# Some wonderment on a rainy morning. I’m not sure what caused these 1/4” size drops to form on this bush.



## Pugbully (Jun 8, 2021)




----------



## K9Kirk (Jun 8, 2021)

Yep, those are some big droplets.


----------



## paigew (Jun 9, 2021)

magical!


----------



## Warhorse (Jun 9, 2021)

Cool shot!


----------



## Grandpa Ron (Jun 12, 2021)

Very nice capture. 

By my inquisitive nature I wonder how those drops got so big? But then I remember, sometimes it is better to simply accept things as a gift.

Thanks for the post.


----------



## Pugbully (Jun 13, 2021)

paigew said:


> magical!


Agreed!


----------



## Pugbully (Jun 13, 2021)

Grandpa Ron said:


> Very nice capture.
> 
> By my inquisitive nature I wonder how those drops got so big?

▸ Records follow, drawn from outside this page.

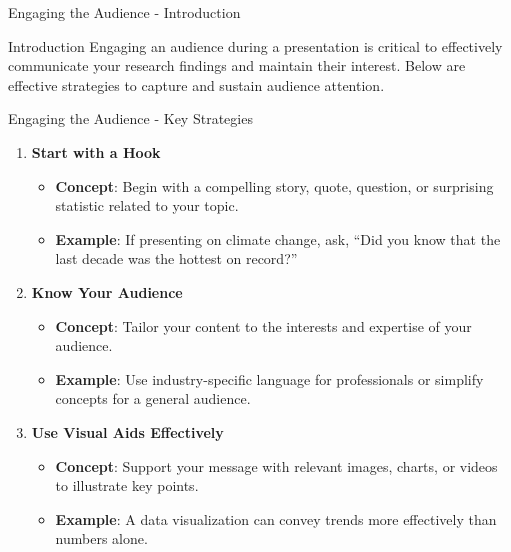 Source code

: \documentclass[aspectratio=169]{beamer}
\begin{document}
\begin{frame}[fragile]{Engaging the Audience - Introduction}
    \begin{block}{Introduction}
    Engaging an audience during a presentation is critical to effectively communicate your research findings and maintain their interest. Below are effective strategies to capture and sustain audience attention.
    \end{block}
\end{frame}

\begin{frame}[fragile]{Engaging the Audience - Key Strategies}
    \begin{enumerate}
        \item \textbf{Start with a Hook}
            \begin{itemize}
                \item \textbf{Concept}: Begin with a compelling story, quote, question, or surprising statistic related to your topic.
                \item \textbf{Example}: If presenting on climate change, ask, “Did you know that the last decade was the hottest on record?”
            \end{itemize}
        
        \item \textbf{Know Your Audience}
            \begin{itemize}
                \item \textbf{Concept}: Tailor your content to the interests and expertise of your audience.
                \item \textbf{Example}: Use industry-specific language for professionals or simplify concepts for a general audience.
            \end{itemize}
        
        \item \textbf{Use Visual Aids Effectively}
            \begin{itemize}
                \item \textbf{Concept}: Support your message with relevant images, charts, or videos to illustrate key points.
                \item \textbf{Example}: A data visualization can convey trends more effectively than numbers alone.
            \end{itemize}
    \end{enumerate}
\end{frame}
\end{document}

But then I remember, sometimes it is better to simply accept things as a gift.
> 
> Thanks for the post.


Thank you and you’re welcome. To see the bush now makes it even more of a mystery. Royal purple smoke bush.


----------



## vintagesnaps (Jun 13, 2021)

Was it cold enough for there to be some melting and freezing that might have caused these droplets? Sure made for some nice photos.


----------



## Pugbully (Jun 15, 2021)

vintagesnaps said:


> Was it cold enough for there to be some melting and freezing that might have caused these droplets? Sure made for some nice photos.


Not cold at all!


----------



## Photo Lady (Jun 18, 2021)

very cool


----------



## vintagesnaps (Jun 18, 2021)

Are the droplets on the berries? and maybe you captured this right before the water dripped off. Or find a nature science website?


----------



## jeffashman (Jun 23, 2021)

Very nice shot!


----------